We need to write meaningful Image Descriptions for any images that we put on our websites at Michigan Tech. Not only is it a legal requirement, but it is also the right thing to do. When writing alt tags, please keep these guidelines in mind (borrowed from WebAIM):
- Be accurate and equivalent in presenting the same content and function of the image.
- Consider the context of the page. An image of researchers in a lab on a page about lab safety may have alt text of “Researchers wearing goggles, gloves, and lab coats working in a lab.” The exact same image on a page about the lab they are in may have alt text of “John Doe and his research assistants working in the Water Chemistry Lab.”
- Be succinct. This means the correct content (if there is content) and function (if there is a function) of the image should be presented as succinctly as is appropriate. Typically no more than a few words are necessary, though rarely a short sentence or two may be appropriate.
- You do not need to describe everything in full detail. The user probably doesn’t care what color shirt the person is wearing, unless, of course, the purpose of the webpage is to sell that shirt or to promote wearing a certain color shirt for a cause.
- For a photo of a person, just use their name. This would apply to personnel items, for example.
- DO NOT use the phrases “image of …” or “graphic of …” to describe the image. It usually apparent to the user that it is an image. And if the image is conveying content, it is typically not necessary that the user know that it is an image that is conveying the content, as opposed to text. If the fact that an image is a photograph or illustration, etc. is important content, it may be useful to include this in alternative text.
Other tips include:
- A good rule of thumb is to keep alt text between 5 and 15 words
- Do not worry about keywords or SEO. Just focus on describing what is in the photo. SEO should be considered a side benefit and not the goal for writing good alts.
- The text should be neutral and informative.
- Avoid acronyms and symbols.
- Use proper capitalization, grammar, and punctuation, like you would in a sentence.
Here are some good examples of Image Descriptions. Note the concept and/or function in each:
- Graduate student taking notes during a class lecture.
- Facilities Management staff member leading a safety inspection.
- Chemistry students in lab safety gear, testing vials of liquid.
- Aerial view of Michigan Tech’s campus.
Notes: In example #1, if it isn’t important that the student is a graduate student, you could simply say ‘Student’. For #2, if the user is already on the Facilities Management website, you could simply say “Staff member”. Same with #3; you could simply say “Students”. In #4, if it was important to mention that the campus was snowy in the photo, for instance if the website was about winter in the Keweenaw, you would say “Aerial view of Michigan Tech’s campus on a snowy winter day”.
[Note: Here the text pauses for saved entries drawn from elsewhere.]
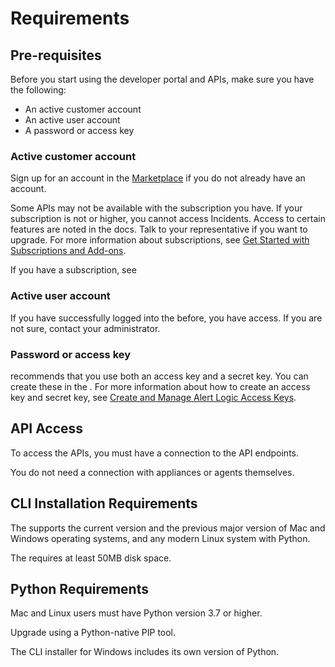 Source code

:# Requirements

## Pre-requisites

<p>Before you start using the <MadCap:variable name="SDKVariables.Company" xmlns:MadCap="http://www.madcapsoftware.com/Schemas/MadCap.xsd" /> developer portal and APIs, make sure you have the following:</p>

<ul>
  <li>An active <MadCap:variable name="SDKVariables.Company" xmlns:MadCap="http://www.madcapsoftware.com/Schemas/MadCap.xsd" /> customer account</li>
  <li>An active <MadCap:variable name="SDKVariables.Company" xmlns:MadCap="http://www.madcapsoftware.com/Schemas/MadCap.xsd" /> user account</li>
  <li>A password or access key</li>
</ul><h3>Active <MadCap:variable name="SDKVariables.Company" xmlns:MadCap="http://www.madcapsoftware.com/Schemas/MadCap.xsd" /> customer account</h3><p>Sign up for an account in the <a href="https://aws.amazon.com/marketplace/seller-profile/?id=20e24245-5d10-4191-92f1-c7725d18a375" title="Alert Logic in the AWS Marketplace" alt="Alert Logic in the AWS Marketplace"><MadCap:variable name="SDKVariables.AWS_1" xmlns:MadCap="http://www.madcapsoftware.com/Schemas/MadCap.xsd" /> Marketplace</a> if you do not already have an account.</p>

<p>Some APIs may not be available with the subscription you have. If your subscription is not <MadCap:variable name="SDKVariables.Professional" xmlns:MadCap="http://www.madcapsoftware.com/Schemas/MadCap.xsd" /> or higher, you cannot access Incidents. Access to certain features are noted in the docs. Talk to your <MadCap:variable name="SDKVariables.Company" xmlns:MadCap="http://www.madcapsoftware.com/Schemas/MadCap.xsd" /> representative if you want to upgrade. For more information about <MadCap:variable name="SDKVariables.Company" xmlns:MadCap="http://www.madcapsoftware.com/Schemas/MadCap.xsd" />subscriptions, see <a href="https://docs.alertlogic.com/get-started/subscriptions-addons.htm">Get Started with <MadCap:variable name="SDKVariables.Company" xmlns:MadCap="http://www.madcapsoftware.com/Schemas/MadCap.xsd" /> Subscriptions and Add-ons</a>.</p>

<p MadCap:conditions="Primary.beta" xmlns:MadCap="http://www.madcapsoftware.com/Schemas/MadCap.xsd">If you have a <MadCap:variable name="SDKVariables.CloudDefender" /> subscription, see</p>

<h3>Active <MadCap:variable name="SDKVariables.Company" xmlns:MadCap="http://www.madcapsoftware.com/Schemas/MadCap.xsd" /> user account</h3><p>If you have successfully logged into the <MadCap:variable name="SDKVariables.ALUI" xmlns:MadCap="http://www.madcapsoftware.com/Schemas/MadCap.xsd" /> before, you have access. If you are not sure, contact your administrator.</p>

### Password or access key

<p>
  <MadCap:variable name="SDKVariables.Company" xmlns:MadCap="http://www.madcapsoftware.com/Schemas/MadCap.xsd" /> recommends that you use both an access key and a secret key. You can create these in the <MadCap:variable name="SDKVariables.ALUI" xmlns:MadCap="http://www.madcapsoftware.com/Schemas/MadCap.xsd" />. For more information about how to create an access key and secret key, see <a href="https://docs.alertlogic.com/prepare/access-key-management.htm" title="Create and Manage Alert Logic Access Keys" alt="Create and Manage Alert Logic Access Keys">Create and Manage Alert Logic Access Keys</a>.</p>

## API Access

<p>To access the <MadCap:variable name="SDKVariables.Company" xmlns:MadCap="http://www.madcapsoftware.com/Schemas/MadCap.xsd" /> APIs, you must have a connection to the <MadCap:variable name="SDKVariables.Company" xmlns:MadCap="http://www.madcapsoftware.com/Schemas/MadCap.xsd" /> API endpoints.</p>

You do not need a connection with appliances or agents themselves.

## CLI Installation Requirements

<p>The <MadCap:variable name="SDKVariables.CLI" xmlns:MadCap="http://www.madcapsoftware.com/Schemas/MadCap.xsd" /> supports the current version and the previous major version of Mac and Windows operating systems, and any modern Linux system with Python.</p>

<p>The <MadCap:variable name="SDKVariables.CLI" xmlns:MadCap="http://www.madcapsoftware.com/Schemas/MadCap.xsd" /> requires at least 50MB disk space.</p>

## Python Requirements

Mac and Linux users must have Python version 3.7 or higher.

Upgrade using a Python-native PIP tool.

The CLI installer for Windows includes its own version of Python.
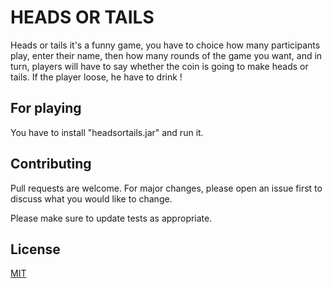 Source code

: # HEADS OR TAILS
Heads or tails it's a funny game, you have to choice how many participants play, enter their name, then how many rounds of the game you want, and in turn, 
players will have to say whether the coin is going to make heads or tails. If the player loose, he have to drink !

## For playing
You have to install "headsortails.jar" and run it.

## Contributing
Pull requests are welcome. For major changes, please open an issue first to discuss what you would like to change.

Please make sure to update tests as appropriate.

## License
[MIT](https://choosealicense.com/licenses/mit/)
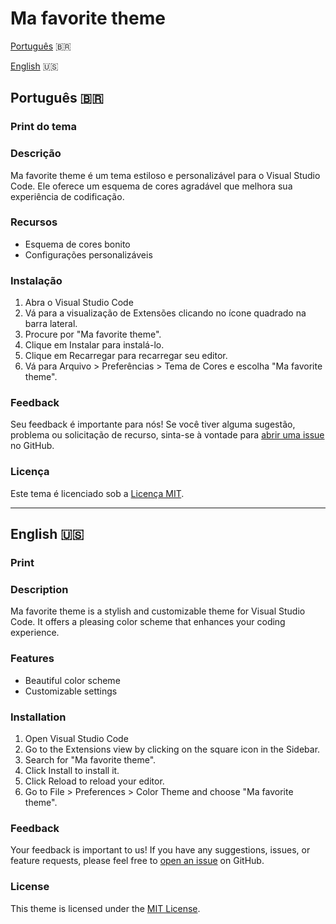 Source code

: # Ma favorite theme

[Português](#ma-favorite-theme) 🇧🇷

[English](#ma-favorite-theme-1) 🇺🇸

## Português 🇧🇷

### Print do tema

### Descrição

Ma favorite theme é um tema estiloso e personalizável para o Visual Studio Code. Ele oferece um esquema de cores agradável que melhora sua experiência de codificação.

### Recursos

- Esquema de cores bonito
- Configurações personalizáveis

### Instalação

1. Abra o Visual Studio Code
2. Vá para a visualização de Extensões clicando no ícone quadrado na barra lateral.
3. Procure por "Ma favorite theme".
4. Clique em Instalar para instalá-lo.
5. Clique em Recarregar para recarregar seu editor.
6. Vá para Arquivo > Preferências > Tema de Cores e escolha "Ma favorite theme".

### Feedback

Seu feedback é importante para nós! Se você tiver alguma sugestão, problema ou solicitação de recurso, sinta-se à vontade para [abrir uma issue](https://github.com/gbxventura/ma-favorite-theme) no GitHub.

### Licença

Este tema é licenciado sob a [Licença MIT](LICENSE.md).

---

## English 🇺🇸

### Print

### Description

Ma favorite theme is a stylish and customizable theme for Visual Studio Code. It offers a pleasing color scheme that enhances your coding experience.

### Features

- Beautiful color scheme
- Customizable settings

### Installation

1. Open Visual Studio Code
2. Go to the Extensions view by clicking on the square icon in the Sidebar.
3. Search for "Ma favorite theme".
4. Click Install to install it.
5. Click Reload to reload your editor.
6. Go to File > Preferences > Color Theme and choose "Ma favorite theme".

### Feedback

Your feedback is important to us! If you have any suggestions, issues, or feature requests, please feel free to [open an issue](https://github.com/gbxventura/ma-favorite-theme) on GitHub.

### License

This theme is licensed under the [MIT License](LICENSE.md).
If you need more than one sentence to explain the image, e.g. describing a diagram, you would need to include a full description in the text on the page near that image or on a separate page that is linked in the text. In the alt text, note something like, “Diagram described in text on the page.” Here are a couple live examples from a past Research Magazine.
- To the Moon—and Beyond: The alt text for the W5 mission diagram is “Key components of the rover are shown, full description in the image caption.” and the description is in the caption below the image.
- Sequence of Events: The alt text for the Venn diagram is “Venn diagram, described in the page linked from the caption.” Since the caption does not explicitly describe the entire diagram, the full description is provided on a separate page and linked to from the caption.
Text in the Image
If there is any text in the image, it will pixelate when enlarged, so aside from a screen reader not being able to access the text, a user who zooms the page will also not be able to read the text. Both of these users would rely on the alt text to restate all of the text found in the image. Again, if the text is long, you can use the method described previously with the full description on the page. To avoid this duplication, instead of using an image of a poster on your webpage, recreate the content of that poster on the page itself.
In Michigan Tech’s Omni CMS, there are a couple places you may come across the need for Image Descriptions. The first is the “Description” field when you are inserting an image onto your page or in a snippet. The second is in the “Image Description” field of the MultiEdit Content screen for both pages and personnel items.